Zeche Radbod in Hamm-Bockum-Hövel
1905 - 1990
Die Zeche wurde ab 1905 im damals ländlichen Bereich nördlich der Lippe abgeteuft. Historisch gehörte die Region
immer zum Münsterland. Bis auf die Zechenkolonien hat sich die traditionelle Siedlungsstruktur wenig verändert. Die Dörfer Bockum und Hövel
entwickelten sich mit der Anlage zur Gemeinde Bockum-Hövel (1939). Diese war bis zur Eingemeindung nach Hamm im Jahr 1975 selbständig
und wuchs von 2128 Einwohnern auf 26210 an.

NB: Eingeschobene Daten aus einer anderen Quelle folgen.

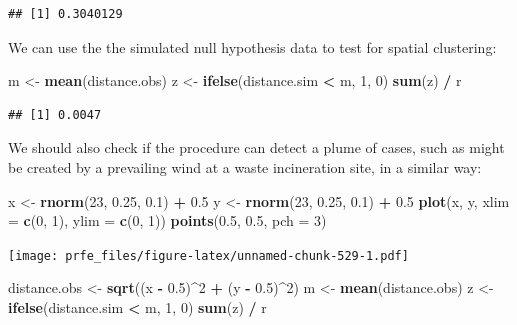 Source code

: \documentclass[12pt,a4paper]{book}
\newenvironment{Shaded}{\begin{snugshade}}{\end{snugshade}}
\newcommand{\KeywordTok}[1]{\textcolor[rgb]{0.13,0.29,0.53}{\textbf{#1}}}
\newcommand{\DataTypeTok}[1]{\textcolor[rgb]{0.13,0.29,0.53}{#1}}
\newcommand{\DecValTok}[1]{\textcolor[rgb]{0.00,0.00,0.81}{#1}}
\newcommand{\FloatTok}[1]{\textcolor[rgb]{0.00,0.00,0.81}{#1}}
\newcommand{\StringTok}[1]{\textcolor[rgb]{0.31,0.60,0.02}{#1}}
\newcommand{\OperatorTok}[1]{\textcolor[rgb]{0.81,0.36,0.00}{\textbf{#1}}}
\newcommand{\NormalTok}[1]{#1}
\theoremstyle{definition}
\theoremstyle{definition}
\theoremstyle{definition}
\theoremstyle{remark}
\begin{document}
\begin{verbatim}
## [1] 0.3040129
\end{verbatim}

We can use the the simulated null hypothesis data to test for spatial
clustering:

\begin{Shaded}
\begin{Highlighting}[]
\NormalTok{m <-}\StringTok{ }\KeywordTok{mean}\NormalTok{(distance.obs)}
\NormalTok{z <-}\StringTok{ }\KeywordTok{ifelse}\NormalTok{(distance.sim }\OperatorTok{<}\StringTok{ }\NormalTok{m, }\DecValTok{1}\NormalTok{, }\DecValTok{0}\NormalTok{)}
\KeywordTok{sum}\NormalTok{(z) }\OperatorTok{/}\StringTok{ }\NormalTok{r}
\end{Highlighting}
\end{Shaded}

\begin{verbatim}
## [1] 0.0047
\end{verbatim}

We should also check if the procedure can detect a plume of cases, such
as might be created by a prevailing wind at a waste incineration site,
in a similar way:

\begin{Shaded}
\begin{Highlighting}[]
\NormalTok{x <-}\StringTok{ }\KeywordTok{rnorm}\NormalTok{(}\DecValTok{23}\NormalTok{, }\FloatTok{0.25}\NormalTok{, }\FloatTok{0.1}\NormalTok{) }\OperatorTok{+}\StringTok{ }\FloatTok{0.5}
\NormalTok{y <-}\StringTok{ }\KeywordTok{rnorm}\NormalTok{(}\DecValTok{23}\NormalTok{, }\FloatTok{0.25}\NormalTok{, }\FloatTok{0.1}\NormalTok{) }\OperatorTok{+}\StringTok{ }\FloatTok{0.5}
\KeywordTok{plot}\NormalTok{(x, y, }\DataTypeTok{xlim =} \KeywordTok{c}\NormalTok{(}\DecValTok{0}\NormalTok{, }\DecValTok{1}\NormalTok{), }\DataTypeTok{ylim =} \KeywordTok{c}\NormalTok{(}\DecValTok{0}\NormalTok{, }\DecValTok{1}\NormalTok{))}
\KeywordTok{points}\NormalTok{(}\FloatTok{0.5}\NormalTok{, }\FloatTok{0.5}\NormalTok{, }\DataTypeTok{pch =} \DecValTok{3}\NormalTok{)}
\end{Highlighting}
\end{Shaded}

\texttt{[image: prfe\_files/figure-latex/unnamed-chunk-529-1.pdf]}

\begin{Shaded}
\begin{Highlighting}[]
\NormalTok{distance.obs <-}\StringTok{ }\KeywordTok{sqrt}\NormalTok{((x }\OperatorTok{-}\StringTok{ }\FloatTok{0.5}\NormalTok{)}\OperatorTok{^}\DecValTok{2} \OperatorTok{+}\StringTok{ }\NormalTok{(y }\OperatorTok{-}\StringTok{ }\FloatTok{0.5}\NormalTok{)}\OperatorTok{^}\DecValTok{2}\NormalTok{)}
\NormalTok{m <-}\StringTok{ }\KeywordTok{mean}\NormalTok{(distance.obs)}
\NormalTok{z <-}\StringTok{ }\KeywordTok{ifelse}\NormalTok{(distance.sim }\OperatorTok{<}\StringTok{ }\NormalTok{m, }\DecValTok{1}\NormalTok{, }\DecValTok{0}\NormalTok{)}
\KeywordTok{sum}\NormalTok{(z) }\OperatorTok{/}\StringTok{ }\NormalTok{r}
\end{Highlighting}
\end{Shaded}
\end{document}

Der Zechenname war ein "Import" des ersten Generaldirektors, der aus Ostfriesland stammte. Die Benennung erfolgte nach Radbod, einem
friesischen Herzog (679 - 719). Die Grubenfelder waren unter dem Namen Trier III konsolidiert, der bis 1946 auch als Zechenname in Gebrauch
war. Dies deutet auf die Geldgeber aus Trier hin. Möglich ist daher auch der Erzbischof Radbod von Trier, der von 883 bis 915 im Amt
war.
Die Zeche wurde von einem der schwersten Grubenunglücke im Ruhrgebiet getroffen. Nur zwei Jahre nach der ersten Kohleförderung ereignete
sich am 11. November 1908 ein Schlagwetterexplosion mit nachfolgendem Grubenbrand. Dabei starben 350 Bergleute. Nur durch kontrolliertes Fluten
konnte der Brand eingedämmt werden. Bis 1910 dauerte das Instandsetzen der betroffenen Grubenbaue. Als Konsequenz wurden auf Radbod als erster
Zeche im Ruhrgebiet elektrische Lampen eingeführt und strenge Regeln bei der Benutzung von Wetterlampen, deren Flamme Methan anzeigte.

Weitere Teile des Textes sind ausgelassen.